Get all malware/ransomware events detected in backup data.
AI agents call ViewSuspiciousActivityEvents to retrieve information from Veeam VBR v13 MCP Server without modifying anything — typically the context-gathering step in research, monitoring, and reporting workflows, before the agent takes action elsewhere.
This tool retrieves and displays security event logs from Veeam's backup infrastructure. It has no capability to modify, delete, or execute operations—it only queries and returns event data for monitoring and analysis purposes. The blast radius of misuse is minimal; an agent could retrieve unwanted event information but cannot cause operational harm to the backup system or data.
From the tool's definition Tool name 'ViewSuspiciousActivityEvents' and description 'Get all malware/ransomware events detected in backup data' indicate data retrieval only. The verb 'Get' and 'View' are read operations with no modification, deletion, or execution of external commands.
Attacks that exploit this kind of access
Get all malware/ransomware events detected in backup data. It is categorised as a Read tool in the Veeam VBR v13 MCP Server MCP Server, which means it retrieves data without modifying state.
Register the Veeam VBR v13 MCP Server MCP server in PolicyLayer and add a rule for ViewSuspiciousActivityEvents: allow, deny, rate-limit, or require approval. Point your MCP client at the PolicyLayer proxy URL and the rule is enforced on every call, before it reaches Veeam VBR v13 MCP Server. Nothing to install.
ViewSuspiciousActivityEvents is a Read tool with low risk. Read-only tools are generally safe to allow by default.

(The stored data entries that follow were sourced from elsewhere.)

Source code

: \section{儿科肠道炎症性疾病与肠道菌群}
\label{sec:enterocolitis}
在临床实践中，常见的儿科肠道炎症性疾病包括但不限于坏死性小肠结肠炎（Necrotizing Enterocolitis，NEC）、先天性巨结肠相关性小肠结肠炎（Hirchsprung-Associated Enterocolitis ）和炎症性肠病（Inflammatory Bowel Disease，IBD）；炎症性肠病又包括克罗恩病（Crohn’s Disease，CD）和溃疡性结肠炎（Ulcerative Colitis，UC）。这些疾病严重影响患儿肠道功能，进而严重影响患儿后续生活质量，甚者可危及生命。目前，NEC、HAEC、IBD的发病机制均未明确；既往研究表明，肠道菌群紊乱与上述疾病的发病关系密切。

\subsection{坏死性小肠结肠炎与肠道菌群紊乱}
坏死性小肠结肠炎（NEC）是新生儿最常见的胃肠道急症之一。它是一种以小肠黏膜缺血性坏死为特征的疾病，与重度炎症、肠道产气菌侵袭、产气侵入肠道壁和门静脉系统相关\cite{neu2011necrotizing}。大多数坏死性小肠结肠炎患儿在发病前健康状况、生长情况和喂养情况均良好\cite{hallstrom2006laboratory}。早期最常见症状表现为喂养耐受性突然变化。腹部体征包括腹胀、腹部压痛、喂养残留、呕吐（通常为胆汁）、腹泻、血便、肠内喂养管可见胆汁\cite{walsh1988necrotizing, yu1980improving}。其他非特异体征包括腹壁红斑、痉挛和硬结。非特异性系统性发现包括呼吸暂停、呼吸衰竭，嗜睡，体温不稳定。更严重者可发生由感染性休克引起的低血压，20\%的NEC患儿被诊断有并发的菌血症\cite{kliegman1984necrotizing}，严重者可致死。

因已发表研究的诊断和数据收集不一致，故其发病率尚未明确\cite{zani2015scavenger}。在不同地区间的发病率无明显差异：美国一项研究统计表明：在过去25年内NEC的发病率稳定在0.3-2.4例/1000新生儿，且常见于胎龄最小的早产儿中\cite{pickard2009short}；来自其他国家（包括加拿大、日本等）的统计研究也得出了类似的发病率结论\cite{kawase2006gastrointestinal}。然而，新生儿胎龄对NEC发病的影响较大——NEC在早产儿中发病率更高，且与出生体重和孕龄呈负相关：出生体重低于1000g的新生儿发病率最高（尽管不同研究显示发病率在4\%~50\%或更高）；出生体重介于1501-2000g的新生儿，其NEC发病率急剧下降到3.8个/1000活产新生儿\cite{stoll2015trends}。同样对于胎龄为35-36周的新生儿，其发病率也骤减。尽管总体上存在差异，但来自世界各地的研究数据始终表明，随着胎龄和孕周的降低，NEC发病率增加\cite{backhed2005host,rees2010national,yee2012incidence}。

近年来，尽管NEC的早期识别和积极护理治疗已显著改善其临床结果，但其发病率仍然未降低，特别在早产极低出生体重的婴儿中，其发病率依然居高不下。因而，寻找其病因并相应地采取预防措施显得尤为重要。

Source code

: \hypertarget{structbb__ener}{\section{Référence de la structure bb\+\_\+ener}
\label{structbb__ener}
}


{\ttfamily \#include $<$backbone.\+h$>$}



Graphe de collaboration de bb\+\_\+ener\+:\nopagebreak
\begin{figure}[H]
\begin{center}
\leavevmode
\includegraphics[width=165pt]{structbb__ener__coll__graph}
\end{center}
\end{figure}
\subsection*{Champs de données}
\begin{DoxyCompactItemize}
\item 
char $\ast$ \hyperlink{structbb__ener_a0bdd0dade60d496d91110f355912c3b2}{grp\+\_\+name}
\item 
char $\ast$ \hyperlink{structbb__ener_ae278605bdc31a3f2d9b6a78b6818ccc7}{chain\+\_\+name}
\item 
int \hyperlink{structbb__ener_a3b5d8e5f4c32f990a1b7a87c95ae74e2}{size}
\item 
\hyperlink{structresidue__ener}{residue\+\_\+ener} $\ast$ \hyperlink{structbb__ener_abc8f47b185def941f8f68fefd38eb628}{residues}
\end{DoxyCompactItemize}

Yes. Add a rate_limit block to the ViewSuspiciousActivityEvents rule in your PolicyLayer policy. For example, setting max: 10 and window: 60 limits the tool to 10 calls per minute. Rate limits are tracked per agent session and reset automatically.

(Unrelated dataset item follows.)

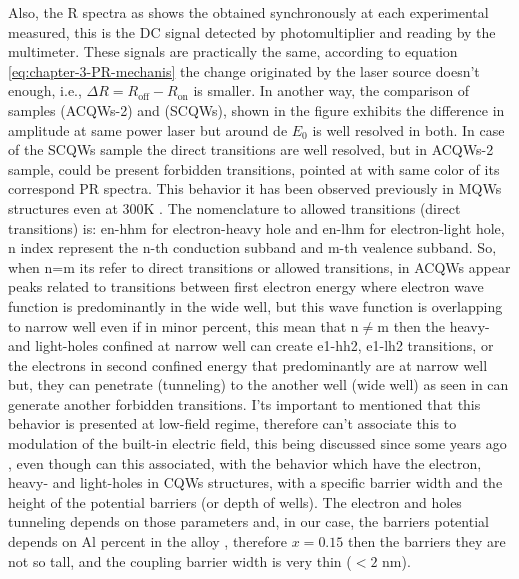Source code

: Also, the R spectra as shows the   obtained synchronously at each experimental measured, this is the DC signal detected by photomultiplier and reading by the multimeter. These signals are practically the same, according to equation \cref{eq:chapter-3-PR-mechanis}  the change originated by the laser source doesn't enough, i.e., $\Delta R= R_{\mathrm{off}}- R_{\mathrm{on}}$ is smaller. 
In another way, the comparison of samples  (ACQWs-2) and  (SCQWs), shown in the figure  exhibits the difference in amplitude at same power laser but around de $E_0$ is well resolved in both. In case of the SCQWs sample  the direct transitions are well resolved, but in ACQWs-2 sample, could be present forbidden transitions, pointed at  with same color of its correspond PR spectra. This behavior it has been observed previously\cite{fox1991excitonic} in MQWs structures even at 300K \cite{shen1986observation}. The nomenclature to allowed transitions  (direct transitions) is: en-hhm for electron-heavy hole and en-lhm for electron-light hole, n index represent the n-th conduction subband and m-th  vealence subband. So, when n=m its refer to direct transitions or allowed transitions, in ACQWs appear peaks related to transitions between first electron energy where electron wave function is predominantly in the wide well, but this wave function is overlapping to narrow well even if in minor percent, this mean that $\mathrm{n\neq m} $ then the heavy- and light-holes confined at narrow well can create e1-hh2, e1-lh2 transitions, or the electrons in second confined energy that  predominantly  are at narrow well but, they can penetrate (tunneling)   to the  another well (wide well) as seen in     can generate  another forbidden transitions. 
I'ts important to mentioned that this behavior is presented at low-field regime, therefore can't associate this to modulation of the built-in electric field, this being discussed since some years ago \cite{shen1986observation,shen1987photoreflectance}, even though can this associated, with the behavior which have the  electron, heavy- and light-holes in CQWs structures, with a specific barrier width and the height of the potential barriers  (or depth of wells)\cite{fang1988allowed,sivalertporn2016effectofbarrier}. The electron and holes tunneling depends on those parameters and, in our case, the barriers potential depends on Al percent in the alloy \algaas, therefore $x=0.15$ then the barriers they are not so tall, and the coupling barrier width is very thin ($< 2$ nm). \\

Set action: deny in the PolicyLayer policy for ViewSuspiciousActivityEvents. The AI agent will receive a policy violation error and cannot call the tool. You can also include a reason field to explain why the tool is blocked.
ViewSuspiciousActivityEvents is provided by the Veeam VBR v13 MCP Server MCP server (kid-boy/veeam-mcp-13). PolicyLayer sits as a proxy in front of this server to enforce policies before tool calls reach the server.
Every MCP server has a record like this.
Type a name, get the same breakdown: verified identity, auth posture, risk grade, capabilities, recommended policy.